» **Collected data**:
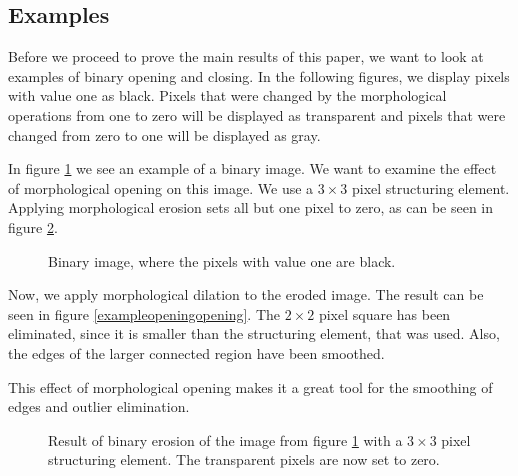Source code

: \documentclass[a4paper,12pt]{article}
\theoremstyle{plain}
\theoremstyle{definition}
\begin{document}
\newpage

\subsection{Examples}

Before we proceed to prove the main results of this paper, we want to look at examples of binary opening and closing. In the following figures, we display pixels with value one as black. Pixels that were changed by the morphological operations from one to zero will be displayed as transparent and pixels that were changed from zero to one will be displayed as gray.

In figure \ref{exampleopeningbefore} we see an example of a binary image. We want to examine the effect of morphological opening on this image. We use a $3 \times 3$ pixel structuring element. Applying morphological erosion sets all but one pixel to zero, as can be seen in figure \ref{exampleopeningerosion}.


\begin{figure}[h]
	\centering
	\caption{Binary image, where the pixels with value one are black.}
	\label{exampleopeningbefore}
\end{figure}

Now, we apply morphological dilation to the eroded image. The result can be seen in figure \ref{exampleopeningopening}. The $2 \times 2$ pixel square has been eliminated, since it is smaller than the structuring element, that was used. Also, the edges of the larger connected region have been smoothed.

This effect of morphological opening makes it a great tool for the smoothing of edges and outlier elimination.\\

\begin{figure}[t!]
	\centering
	\caption{Result of binary erosion of the image from figure \ref{exampleopeningbefore} with a $3 \times 3$ pixel structuring element. The transparent pixels are now set to zero.}
	\label{exampleopeningerosion}
\end{figure}
\end{document}
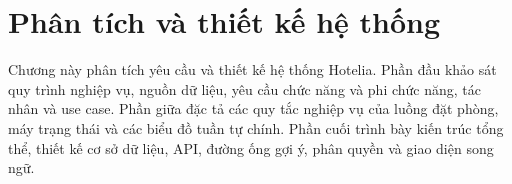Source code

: \chapter{Phân tích và thiết kế hệ thống}\label{chap:design}

Chương này phân tích yêu cầu và thiết kế hệ thống Hotelia. Phần đầu khảo sát quy trình nghiệp vụ, nguồn dữ liệu, yêu cầu chức năng và phi chức năng, tác nhân và use case. Phần giữa đặc tả các quy tắc nghiệp vụ của luồng đặt phòng, máy trạng thái và các biểu đồ tuần tự chính. Phần cuối trình bày kiến trúc tổng thể, thiết kế cơ sở dữ liệu, API, đường ống gợi ý, phân quyền và giao diện song ngữ.




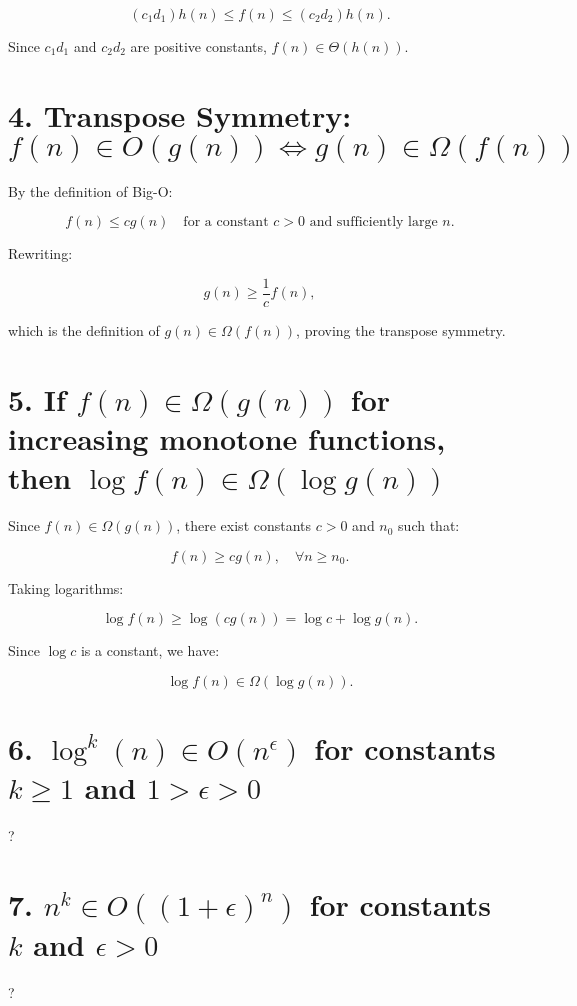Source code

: \documentclass{article}
\begin{document}
\[
(c_1 d_1) h(n) \leq f(n) \leq (c_2 d_2) h(n).
\]

Since \( c_1 d_1 \) and \( c_2 d_2 \) are positive constants, \( f(n) \in \Theta(h(n)) \).

\section*{4. Transpose Symmetry: \( f(n) \in O(g(n)) \iff g(n) \in \Omega(f(n)) \)}

By the definition of Big-O:

\[
f(n) \leq c g(n) \quad \text{for a constant } c > 0 \text{ and sufficiently large } n.
\]

Rewriting:

\[
g(n) \geq \frac{1}{c} f(n),
\]

which is the definition of \( g(n) \in \Omega(f(n)) \), proving the transpose symmetry. 

\section*{5. If \( f(n) \in \Omega(g(n)) \) for increasing monotone functions, then \( \log f(n) \in \Omega(\log g(n)) \)}

Since \( f(n) \in \Omega(g(n)) \), there exist constants \( c > 0 \) and \( n_0 \) such that:

\[
f(n) \geq c g(n), \quad \forall n \geq n_0.
\]

Taking logarithms:

\[
\log f(n) \geq \log (c g(n)) = \log c + \log g(n).
\]

Since \( \log c \) is a constant, we have:

\[
\log f(n) \in \Omega(\log g(n)).
\]

\section*{6. \( \log^k(n) \in O(n^\epsilon) \) for constants \( k \geq 1 \) and \( 1 > \epsilon > 0 \) }

?

\section*{7. \( n^k \in O((1+\epsilon)^n) \) for constants \( k \) and \( \epsilon > 0 \) }
?
\end{document}
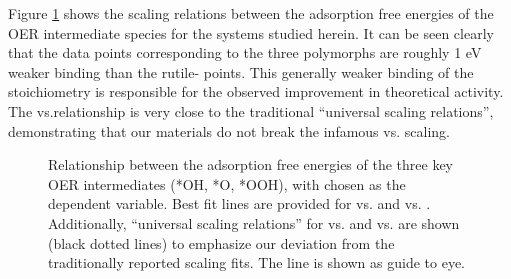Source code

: %
Figure \ref{fig:scaling_relations} shows the scaling relations between the adsorption free energies of the OER intermediate species for the \IrOx systems studied herein.
%
It can be seen clearly that the data points corresponding to the three  polymorphs are roughly 1 eV weaker binding than the rutile- points.
%
This generally weaker binding of the  stoichiometry is responsible for the observed improvement in theoretical activity.
%
The \DGOOH vs.\DGOH relationship is very close to the traditional ``universal scaling relations'', demonstrating that our materials do not break the infamous \DGOOH vs. \DGOH scaling.


\begin{figure}[!htb]
\centering
{}
\caption{\label{fig:scaling_relations}
Relationship between the adsorption free energies of the three key OER intermediates (*OH, *O, *OOH), with \DGOH chosen as the dependent variable.
Best fit lines are provided for \DGOOH vs. \DGOH and \DGO vs. \DGOH.
%
Additionally, ``universal scaling relations'' for \DGOOH vs. \DGOH and \DGO vs. \DGOH are shown (black dotted lines) to emphasize our deviation from the traditionally reported scaling fits.
The \DGOH line is  shown as guide to eye.
}
\end{figure}

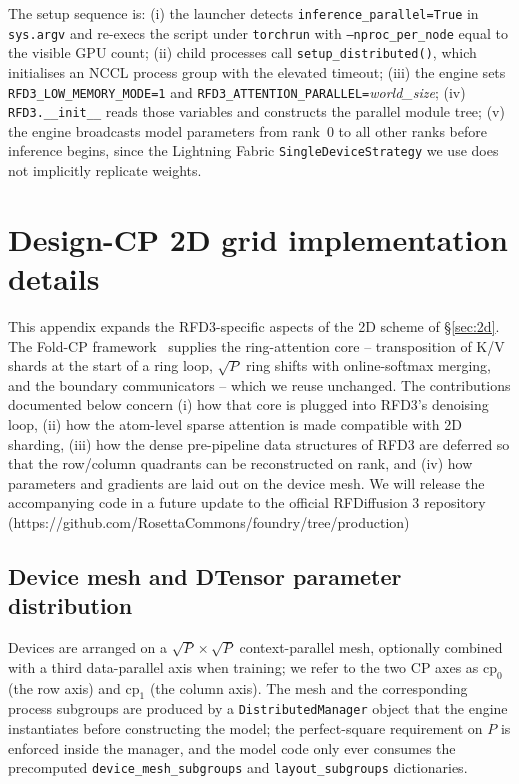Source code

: \documentclass{article}
\theoremstyle{plain}
\theoremstyle{definition}
\theoremstyle{remark}
\begin{document}
The setup sequence is: (i) the launcher detects \texttt{inference\_parallel=True} in \texttt{sys.argv} and re-execs the script under \texttt{torchrun} with \texttt{--nproc\_per\_node} equal to the visible GPU count; (ii) child processes call \texttt{setup\_distributed()}, which initialises an NCCL process group with the elevated timeout; (iii) the engine sets \texttt{RFD3\_LOW\_MEMORY\_MODE=1} and \texttt{RFD3\_ATTENTION\_PARALLEL=}\textit{world\_size}; (iv) \texttt{RFD3.\_\_init\_\_} reads those variables and constructs the parallel module tree; (v) the engine broadcasts model parameters from rank~$0$ to all other ranks before inference begins, since the Lightning Fabric \texttt{SingleDeviceStrategy} we use does not implicitly replicate weights.

\section{Design-CP 2D grid implementation details}
\label{app:cp2d-impl}

This appendix expands the RFD3-specific aspects of the 2D scheme of \S\ref{sec:2d}. The Fold-CP framework~\cite{lin_fold-cp_2026} supplies the ring-attention core -- transposition of K/V shards at the start of a ring loop, $\sqrt{P}$ ring shifts with online-softmax merging, and the boundary communicators -- which we reuse unchanged. The contributions documented below concern (i) how that core is plugged into RFD3's denoising loop, (ii) how the atom-level sparse attention is made compatible with 2D sharding, (iii) how the dense pre-pipeline data structures of RFD3 are deferred so that the row/column quadrants can be reconstructed on rank, and (iv) how parameters and gradients are laid out on the device mesh. We will release the accompanying code in a future update to the official RFDiffusion 3 repository (https://github.com/RosettaCommons/foundry/tree/production)

\subsection{Device mesh and DTensor parameter distribution}
\label{app:2d-mesh}

Devices are arranged on a $\sqrt{P}\times\sqrt{P}$ context-parallel mesh, optionally combined with a third data-parallel axis when training; we refer to the two CP axes as $\text{cp}_0$ (the row axis) and $\text{cp}_1$ (the column axis). The mesh and the corresponding process subgroups are produced by a \texttt{DistributedManager} object that the engine instantiates before constructing the model; the perfect-square requirement on $P$ is enforced inside the manager, and the model code only ever consumes the precomputed \texttt{device\_mesh\_subgroups} and \texttt{layout\_subgroups} dictionaries.
\end{document}
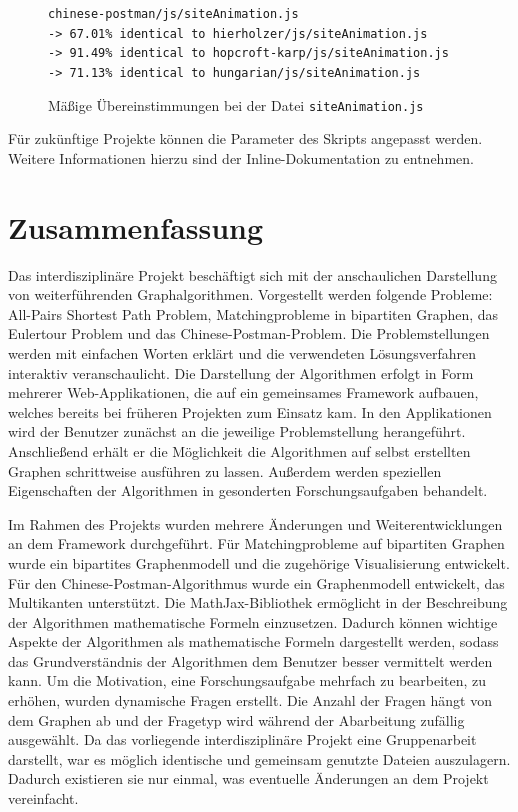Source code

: \begin{figure}[h!]
\noindent\texttt{chinese-postman/js/siteAnimation.js \\
-> 67.01\% identical to hierholzer/js/siteAnimation.js \\
-> 91.49\% identical to hopcroft-karp/js/siteAnimation.js \\
-> 71.13\% identical to hungarian/js/siteAnimation.js
}
\caption[Gemeinsame Dateien, Beispiel 2]{Mäßige Übereinstimmungen bei der Datei \texttt{siteAnimation.js}}\label{fig:shared-files-2}
\end{figure}

Für zukünftige Projekte können die Parameter des Skripts angepasst werden. Weitere Informationen hierzu sind der Inline-Dokumentation zu entnehmen.

\chapter{Zusammenfassung}
Das interdisziplinäre Projekt beschäftigt sich mit der anschaulichen Darstellung von weiterführenden Graphalgorithmen. Vorgestellt werden folgende Probleme: All-Pairs Shortest Path Problem, Matchingprobleme in bipartiten Graphen, das Eulertour Problem und das Chinese-Postman-Problem. 
Die Problemstellungen werden mit einfachen Worten erklärt und die verwendeten Lösungsverfahren interaktiv veranschaulicht. Die Darstellung der Algorithmen erfolgt in Form mehrerer Web-Applikationen, die auf ein gemeinsames Framework aufbauen, welches bereits bei früheren Projekten zum Einsatz kam. In den Applikationen wird der Benutzer zunächst an die jeweilige Problemstellung herangeführt. Anschließend erhält er die Möglichkeit die Algorithmen auf selbst erstellten Graphen schrittweise ausführen zu lassen. Außerdem werden speziellen Eigenschaften der Algorithmen in gesonderten Forschungsaufgaben behandelt. 

Im Rahmen des Projekts wurden mehrere Änderungen und Weiterentwicklungen an dem Framework durchgeführt. Für Matchingprobleme auf bipartiten Graphen wurde ein bipartites Graphenmodell und die zugehörige Visualisierung entwickelt. Für den Chinese-Postman-Algorithmus wurde ein Graphenmodell entwickelt, das Multikanten unterstützt. 
Die MathJax-Bibliothek ermöglicht in der Beschreibung der Algorithmen mathematische Formeln einzusetzen. Dadurch können wichtige Aspekte der Algorithmen als mathematische Formeln dargestellt werden, sodass das Grundverständnis der Algorithmen dem Benutzer besser vermittelt werden kann.
Um die Motivation, eine Forschungsaufgabe mehrfach zu bearbeiten, zu erhöhen, wurden dynamische Fragen erstellt. Die Anzahl der Fragen hängt von dem Graphen ab und der Fragetyp wird während der Abarbeitung zufällig ausgewählt. Da das vorliegende interdisziplinäre Projekt eine Gruppenarbeit darstellt, war es möglich identische und gemeinsam genutzte Dateien auszulagern. Dadurch existieren sie nur einmal, was eventuelle Änderungen an dem Projekt vereinfacht.
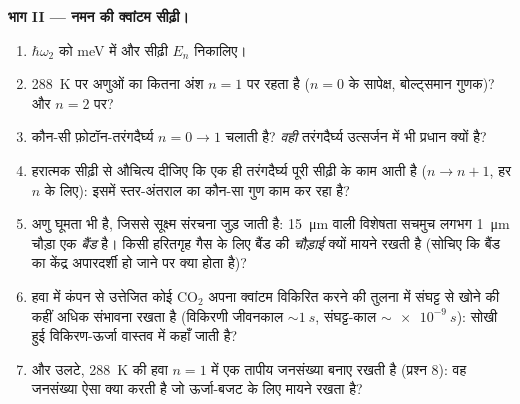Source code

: \begin{problem}
\medskip\noindent\textbf{भाग II --- नमन की क्वांटम सीढ़ी।}
\begin{enumerate}[resume]
  \item $\hbar\omega_2$ को \unit{meV} में और सीढ़ी $E_n$ निकालिए।
  \item \qty{288}{K} पर अणुओं का कितना अंश $n = 1$ पर रहता है
        ($n = 0$ के सापेक्ष, बोल्ट्समान गुणक)? और
        $n = 2$ पर?
  \item कौन-सी फ़ोटॉन-तरंगदैर्घ्य $n = 0 \to 1$ चलाती है? \emph{वही}
        तरंगदैर्घ्य उत्सर्जन में भी प्रधान क्यों है?
  \item हरात्मक सीढ़ी से औचित्य दीजिए कि एक ही तरंगदैर्घ्य पूरी सीढ़ी
        के काम आती है ($n \to n + 1$, हर $n$ के लिए): इसमें
        स्तर-अंतराल का कौन-सा गुण काम कर रहा है?
  \item अणु घूमता भी है, जिससे सूक्ष्म संरचना जुड़ जाती है:
        \qty{15}{\micro m} वाली विशेषता सचमुच लगभग
        \qty{1}{\micro m} चौड़ा एक \emph{बैंड} है। किसी हरितगृह गैस
        के लिए बैंड की \emph{चौड़ाई} क्यों मायने रखती है (सोचिए कि
        बैंड का केंद्र अपारदर्शी हो जाने पर क्या होता है)?
  \item हवा में कंपन से उत्तेजित कोई CO$_2$ अपना क्वांटम विकिरित
        करने की तुलना में संघट्ट से खोने की कहीं अधिक संभावना रखता है
        (विकिरणी जीवनकाल $\sim\qty{1}{s}$, संघट्ट-काल $\sim\qty{e-9}{s}$):
        सोखी हुई विकिरण-ऊर्जा वास्तव में कहाँ जाती है?
  \item और उलटे, \qty{288}{K} की हवा $n = 1$ में एक तापीय जनसंख्या
        बनाए रखती है (प्रश्न 8): वह जनसंख्या ऐसा क्या करती है जो
        ऊर्जा-बजट के लिए मायने रखता है?
\end{enumerate}


\end{problem}
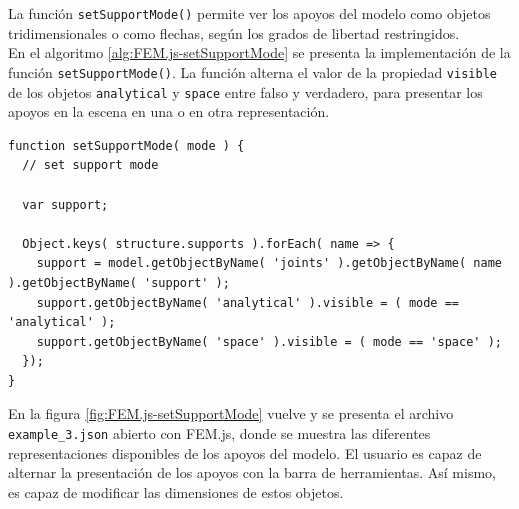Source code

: La función \verb|setSupportMode()| permite ver los apoyos del modelo como objetos tridimensionales o como flechas, según los grados de libertad restringidos.\\

En el algoritmo \ref{alg:FEM.js-setSupportMode} se presenta la implementación de la función \verb|setSupportMode()|. La función alterna el valor de la propiedad \verb|visible| de los objetos \verb|analytical| y \verb|space| entre falso y verdadero, para presentar los apoyos en la escena en una o en otra representación.\\

\begin{lstlisting}[language={},caption=Función \texttt{setSupportMode()} implementada en el archivo \texttt{FEM.js}.,label=alg:FEM.js-setSupportMode, frame=single]
function setSupportMode( mode ) {
  // set support mode

  var support;

  Object.keys( structure.supports ).forEach( name => {
    support = model.getObjectByName( 'joints' ).getObjectByName( name ).getObjectByName( 'support' );
    support.getObjectByName( 'analytical' ).visible = ( mode == 'analytical' );
    support.getObjectByName( 'space' ).visible = ( mode == 'space' );
  });
}
\end{lstlisting}
\bigskip

En la figura \ref{fig:FEM.js-setSupportMode} vuelve y se presenta el archivo \verb|example_3.json| abierto con FEM.js, donde se muestra las diferentes representaciones disponibles de los apoyos del modelo. El usuario es capaz de alternar la presentación de los apoyos con la barra de herramientas. Así mismo, es capaz de modificar las dimensiones de estos objetos.\\

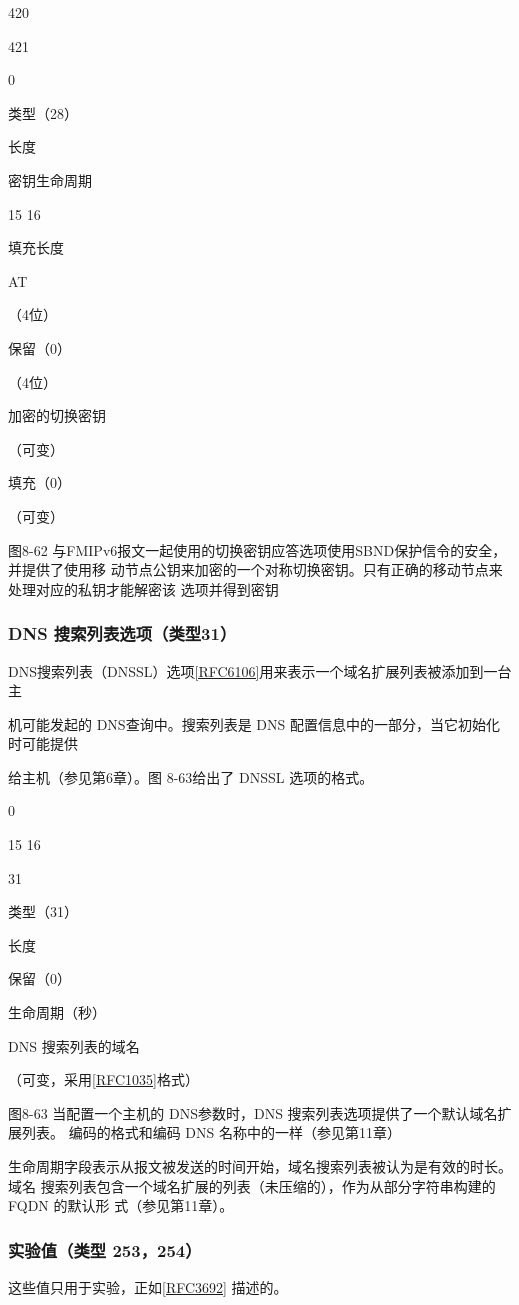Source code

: 420

421

0

类型（28）

长度

密钥生命周期

15 16

填充长度

AT

（4位）

保留（0）

（4位）

加密的切换密钥

（可变）

填充（0）

（可变）

图8-62 与FMIPv6报文一起使用的切换密钥应答选项使用SBND保护信令的安全，并提供了使用移
动节点公钥来加密的一个对称切换密钥。只有正确的移动节点来处理对应的私钥才能解密该
选项并得到密钥

\subsubsection{DNS 搜索列表选项（类型31）}
DNS搜索列表（DNSSL）选项\href{https://www.rfc-editor.org/rfc/rfc6106}{[RFC6106]}用来表示一个域名扩展列表被添加到一台主

机可能发起的 DNS查询中。搜索列表是 DNS 配置信息中的一部分，当它初始化时可能提供

给主机（参见第6章）。图 8-63给出了 DNSSL 选项的格式。

0

15 16

31

类型（31）

长度

保留（0）

生命周期（秒）

DNS 搜索列表的域名

（可变，采用\href{https://www.rfc-editor.org/rfc/rfc1035}{[RFC1035]}格式）

图8-63 当配置一个主机的 DNS参数时，DNS 搜索列表选项提供了一个默认域名扩展列表。
编码的格式和编码 DNS 名称中的一样（参见第11章）

生命周期字段表示从报文被发送的时间开始，域名搜索列表被认为是有效的时长。域名
搜索列表包含一个域名扩展的列表（未压缩的），作为从部分字符串构建的FQDN 的默认形
式（参见第11章）。

\subsubsection{实验值（类型 253，254）}
这些值只用于实验，正如\href{https://www.rfc-editor.org/rfc/rfc3692}{[RFC3692]} 描述的。


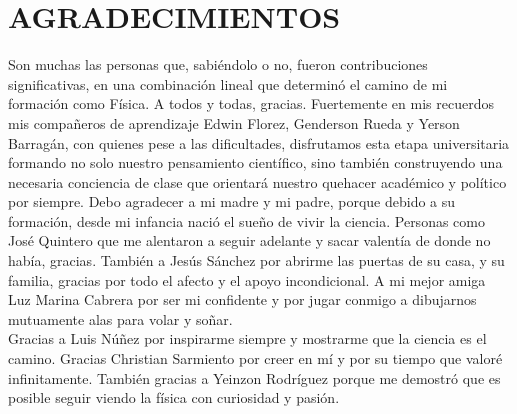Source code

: \newpage
\chapter*{AGRADECIMIENTOS}
\label{sec:resum}

Son muchas las personas que, sabiéndolo o no, fueron contribuciones significativas, en una combinación lineal que determinó el camino de mi formación como Física. A todos y todas, gracias. Fuertemente en mis recuerdos mis compañeros de aprendizaje Edwin Florez, Genderson Rueda y Yerson Barragán, con quienes pese a las dificultades, disfrutamos esta etapa universitaria formando no solo nuestro pensamiento científico, sino también construyendo una necesaria conciencia de clase que orientará nuestro quehacer académico y político por siempre. Debo agradecer a mi madre y mi padre, porque debido a su formación, desde mi infancia nació el sueño de vivir la ciencia. Personas como José Quintero que me alentaron a seguir adelante y sacar valentía de donde no había, gracias. También a Jesús Sánchez por abrirme las puertas de su casa, y su familia, gracias por todo el afecto y el apoyo incondicional. A mi mejor amiga Luz Marina Cabrera por ser mi confidente y por jugar conmigo a dibujarnos mutuamente alas para volar y soñar.\\ 

Gracias a Luis Núñez por inspirarme siempre y mostrarme que la ciencia es el camino. Gracias Christian Sarmiento por creer en mí y por su tiempo que valoré infinitamente. También gracias a Yeinzon Rodríguez porque me demostró que es posible seguir viendo la física con curiosidad y pasión.\\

» **EXERCISE GOAL**: Among the lines above, show every one that contains the string "archivo".

» **ANSWER TO THIS PROBLEM**:
\begin{lstlisting}[language={},caption=Función \texttt{setSupportMode()} implementada en el archivo \texttt{FEM.js}.,label=alg:FEM.js-setSupportMode, frame=single]
En la figura \ref{fig:FEM.js-setSupportMode} vuelve y se presenta el archivo \verb|example_3.json| abierto con FEM.js, donde se muestra las diferentes representaciones disponibles de los apoyos del modelo. El usuario es capaz de alternar la presentación de los apoyos con la barra de herramientas. Así mismo, es capaz de modificar las dimensiones de estos objetos.\\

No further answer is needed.